Headlines:
- What to expect from the ECB later today?
- Lavrov: Ukraine seems to want to have meetings for the sake of meetings
- Russia's Lavrov: We reminded Ukraine that Russia has presented its proposals
- Kuleba: We cannot stop the war if the country that started it has no desire to do so
- Ukraine's Kuleba: Meeting with Lavrov was both easy and difficult
- Russia bans export of tech, auto, agricultural, electrical equipment until end of 2022
- UK government slaps sanctions on seven Russian oligarchs in estimated £15 billion hit
- UAE says remains committed to OPEC+ alliance, will not act on its own
Markets:
- NZD leads, EUR lags on the day
- European equities lower; S&P 500 futures down 1.0%
- US 10-year yields up 0.7 bps to 1.955%
- Gold up 0.5% to $2,000.60
- WTI up 4.4% to $113.49
- Bitcoin down 6.5% to $39,140
After a rather optimistic showing yesterday, markets are looking less assured today.

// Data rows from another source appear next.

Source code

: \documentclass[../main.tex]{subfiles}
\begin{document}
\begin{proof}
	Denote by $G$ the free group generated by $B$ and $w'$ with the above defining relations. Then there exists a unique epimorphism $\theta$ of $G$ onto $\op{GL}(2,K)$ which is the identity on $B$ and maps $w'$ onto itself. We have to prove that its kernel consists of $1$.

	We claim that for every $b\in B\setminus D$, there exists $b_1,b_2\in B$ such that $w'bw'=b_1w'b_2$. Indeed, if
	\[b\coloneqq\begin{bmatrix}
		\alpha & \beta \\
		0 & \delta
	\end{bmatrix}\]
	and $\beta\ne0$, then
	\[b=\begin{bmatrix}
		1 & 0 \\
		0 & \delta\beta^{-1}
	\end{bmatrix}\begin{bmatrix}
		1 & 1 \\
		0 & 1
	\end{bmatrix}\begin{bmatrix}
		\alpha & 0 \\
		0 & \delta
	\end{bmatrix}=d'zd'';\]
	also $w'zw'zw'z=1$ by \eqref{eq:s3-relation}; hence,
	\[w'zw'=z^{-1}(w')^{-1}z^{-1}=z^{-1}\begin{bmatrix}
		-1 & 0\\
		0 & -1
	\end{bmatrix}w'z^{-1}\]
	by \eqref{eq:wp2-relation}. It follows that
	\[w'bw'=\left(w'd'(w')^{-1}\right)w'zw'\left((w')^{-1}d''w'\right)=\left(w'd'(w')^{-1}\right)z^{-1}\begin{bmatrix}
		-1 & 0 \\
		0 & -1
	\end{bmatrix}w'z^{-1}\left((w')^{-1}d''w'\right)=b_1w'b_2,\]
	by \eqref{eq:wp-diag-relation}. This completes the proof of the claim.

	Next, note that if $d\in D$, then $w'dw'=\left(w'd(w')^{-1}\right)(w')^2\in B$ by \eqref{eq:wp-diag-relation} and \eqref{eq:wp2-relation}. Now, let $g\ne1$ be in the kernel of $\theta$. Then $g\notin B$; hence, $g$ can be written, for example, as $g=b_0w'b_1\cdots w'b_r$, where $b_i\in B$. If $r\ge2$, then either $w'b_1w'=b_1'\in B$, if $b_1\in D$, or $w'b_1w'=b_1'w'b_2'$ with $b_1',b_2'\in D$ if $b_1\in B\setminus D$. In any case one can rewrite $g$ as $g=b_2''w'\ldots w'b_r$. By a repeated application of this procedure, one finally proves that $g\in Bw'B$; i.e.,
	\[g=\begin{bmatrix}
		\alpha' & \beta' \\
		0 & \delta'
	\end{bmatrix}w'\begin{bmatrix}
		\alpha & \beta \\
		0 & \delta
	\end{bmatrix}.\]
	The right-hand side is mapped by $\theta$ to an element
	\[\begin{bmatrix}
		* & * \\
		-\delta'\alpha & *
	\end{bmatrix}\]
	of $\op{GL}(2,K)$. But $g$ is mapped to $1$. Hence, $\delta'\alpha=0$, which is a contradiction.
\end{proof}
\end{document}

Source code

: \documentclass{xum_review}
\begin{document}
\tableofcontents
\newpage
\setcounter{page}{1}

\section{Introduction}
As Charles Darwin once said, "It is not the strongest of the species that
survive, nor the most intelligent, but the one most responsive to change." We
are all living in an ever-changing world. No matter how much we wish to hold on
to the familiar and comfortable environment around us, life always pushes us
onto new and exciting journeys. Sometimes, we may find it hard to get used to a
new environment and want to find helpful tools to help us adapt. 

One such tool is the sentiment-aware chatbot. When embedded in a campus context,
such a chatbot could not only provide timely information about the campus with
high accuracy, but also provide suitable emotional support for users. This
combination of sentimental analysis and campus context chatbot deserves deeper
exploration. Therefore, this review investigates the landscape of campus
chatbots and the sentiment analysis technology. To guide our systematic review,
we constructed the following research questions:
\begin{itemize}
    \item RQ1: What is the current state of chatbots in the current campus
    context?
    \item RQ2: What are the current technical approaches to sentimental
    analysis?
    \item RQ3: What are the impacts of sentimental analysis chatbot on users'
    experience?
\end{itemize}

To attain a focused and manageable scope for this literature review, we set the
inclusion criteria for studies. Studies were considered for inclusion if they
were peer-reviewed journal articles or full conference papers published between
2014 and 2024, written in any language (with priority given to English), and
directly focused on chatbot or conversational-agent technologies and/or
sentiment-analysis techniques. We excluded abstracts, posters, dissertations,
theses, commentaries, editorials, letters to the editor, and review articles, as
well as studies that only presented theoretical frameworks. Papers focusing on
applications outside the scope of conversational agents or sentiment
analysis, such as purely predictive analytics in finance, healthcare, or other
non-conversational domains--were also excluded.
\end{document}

Equities slipped early on before a brief and light bounce and then extending losses after the meeting between Russia and Ukraine foreign ministers failed to produce anything substantial.
European indices were down a little over 1% initially but have deepened the declines with the DAX down over 3% and CAC 40 down by 2.8% on the day currently. S&P 500 futures also fell by 1% with Nasdaq futures down 1.4%.
But the dour mood isn't quite catching on elsewhere, with Treasuries relatively muted on the day. That perhaps is feeding to some calm in major currencies as well with little change in general observed.
The aussie and kiwi are keeping a touch higher but nothing really to shout about, with AUD/USD holding around 0.7320-30 levels and NZD/USD around 0.6840-50 levels throughout the session.
The euro remains a bit of a laggard as it backs off the highs yesterday with the ECB in focus later. EUR/USD fell from 1.1060 to 1.1026 before bouncing back a little to 1.1040-50 levels at the moment.
We're caught in some kind of war narrative but it's hard to really tell what exactly that is as markets appear to be as fickle-minded as ever.
Looking at commodities, gold is also seeing a decent bounce back to around $2,000 and oil is also getting a bit of a light reprieve after the plunge yesterday with WTI crude up over 4% to above $113.